> _TASK STATEMENT_
Starting at the line that has "asysong@ntu.edu.sg;" and stopping after the line that has "<sup>†</sup>These authors contributed", reproduce the listing below exactly; omit everything else.
*** Opening SUPPLIED MATERIAL ***
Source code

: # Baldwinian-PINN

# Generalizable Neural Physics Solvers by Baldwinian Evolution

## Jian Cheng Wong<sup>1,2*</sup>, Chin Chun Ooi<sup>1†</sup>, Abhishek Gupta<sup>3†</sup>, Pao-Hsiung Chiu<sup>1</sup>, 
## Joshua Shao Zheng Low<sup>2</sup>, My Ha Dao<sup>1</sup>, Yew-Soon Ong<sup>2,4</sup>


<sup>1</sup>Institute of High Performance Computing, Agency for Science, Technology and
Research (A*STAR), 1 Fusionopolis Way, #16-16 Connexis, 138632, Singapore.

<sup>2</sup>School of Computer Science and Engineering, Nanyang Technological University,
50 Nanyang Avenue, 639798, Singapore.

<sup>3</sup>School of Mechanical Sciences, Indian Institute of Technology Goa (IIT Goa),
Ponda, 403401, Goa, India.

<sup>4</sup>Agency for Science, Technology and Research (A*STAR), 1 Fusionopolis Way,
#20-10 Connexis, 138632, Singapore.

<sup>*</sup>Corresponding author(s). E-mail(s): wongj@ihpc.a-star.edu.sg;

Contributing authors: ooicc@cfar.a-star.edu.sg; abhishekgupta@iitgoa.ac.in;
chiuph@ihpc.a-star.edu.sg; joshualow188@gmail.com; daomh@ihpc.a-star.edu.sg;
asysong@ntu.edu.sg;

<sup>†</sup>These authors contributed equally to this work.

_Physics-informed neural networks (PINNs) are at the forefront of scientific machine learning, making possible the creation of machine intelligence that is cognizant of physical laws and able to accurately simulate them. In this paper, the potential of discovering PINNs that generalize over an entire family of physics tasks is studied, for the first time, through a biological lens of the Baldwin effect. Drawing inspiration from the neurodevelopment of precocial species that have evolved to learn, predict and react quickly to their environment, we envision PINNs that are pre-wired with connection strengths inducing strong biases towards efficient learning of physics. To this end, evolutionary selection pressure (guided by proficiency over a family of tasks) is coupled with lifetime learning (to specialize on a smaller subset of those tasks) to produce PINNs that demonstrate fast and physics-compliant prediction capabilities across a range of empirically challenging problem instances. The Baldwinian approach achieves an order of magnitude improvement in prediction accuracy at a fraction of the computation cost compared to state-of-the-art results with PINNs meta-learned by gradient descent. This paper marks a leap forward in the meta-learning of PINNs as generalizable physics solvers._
*** Closing SUPPLIED MATERIAL ***
*** Opening SUPPLIED MATERIAL ***
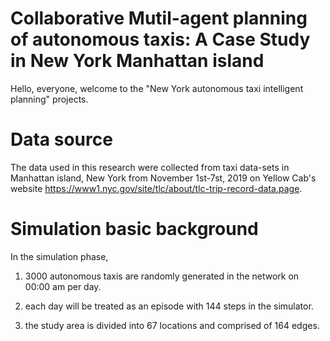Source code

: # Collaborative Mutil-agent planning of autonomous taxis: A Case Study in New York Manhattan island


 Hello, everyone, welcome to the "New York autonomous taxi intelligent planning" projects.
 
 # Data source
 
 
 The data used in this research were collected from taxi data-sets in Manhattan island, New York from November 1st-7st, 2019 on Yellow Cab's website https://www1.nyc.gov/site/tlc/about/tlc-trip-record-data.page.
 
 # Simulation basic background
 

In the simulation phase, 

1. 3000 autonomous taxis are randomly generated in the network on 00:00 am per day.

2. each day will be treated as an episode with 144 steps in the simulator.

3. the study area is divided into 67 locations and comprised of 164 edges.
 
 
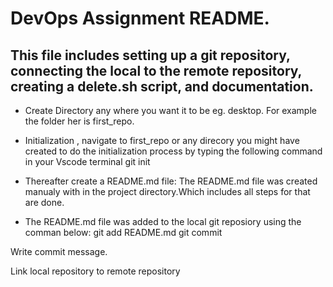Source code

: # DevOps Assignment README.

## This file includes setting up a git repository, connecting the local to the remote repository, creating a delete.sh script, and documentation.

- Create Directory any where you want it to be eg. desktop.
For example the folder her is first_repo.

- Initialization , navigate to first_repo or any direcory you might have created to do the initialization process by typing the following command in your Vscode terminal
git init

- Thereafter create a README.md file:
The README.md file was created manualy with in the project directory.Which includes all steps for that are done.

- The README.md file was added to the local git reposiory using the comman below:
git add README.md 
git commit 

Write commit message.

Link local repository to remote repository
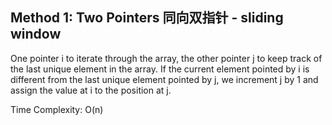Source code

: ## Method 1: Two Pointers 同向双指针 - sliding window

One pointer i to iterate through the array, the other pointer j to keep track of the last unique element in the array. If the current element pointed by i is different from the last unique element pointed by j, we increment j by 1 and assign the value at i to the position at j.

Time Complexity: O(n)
*** Closing SUPPLIED MATERIAL ***
*** Opening SUPPLIED MATERIAL ***
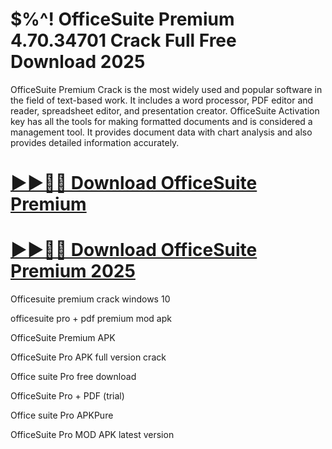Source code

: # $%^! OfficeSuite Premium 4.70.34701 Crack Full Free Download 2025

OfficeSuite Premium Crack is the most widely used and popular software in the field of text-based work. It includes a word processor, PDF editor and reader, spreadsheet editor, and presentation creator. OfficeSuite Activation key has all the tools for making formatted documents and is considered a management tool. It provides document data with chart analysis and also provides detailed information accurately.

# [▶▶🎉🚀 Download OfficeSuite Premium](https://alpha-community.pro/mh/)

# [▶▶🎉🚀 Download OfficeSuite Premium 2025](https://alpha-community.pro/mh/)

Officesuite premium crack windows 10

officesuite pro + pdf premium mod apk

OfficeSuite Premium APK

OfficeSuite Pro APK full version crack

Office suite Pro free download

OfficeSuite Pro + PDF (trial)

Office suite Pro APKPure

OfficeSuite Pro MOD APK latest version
*** Closing SUPPLIED MATERIAL ***
> _RESULT_
asysong@ntu.edu.sg;

<sup>†</sup>These authors contributed equally to this work.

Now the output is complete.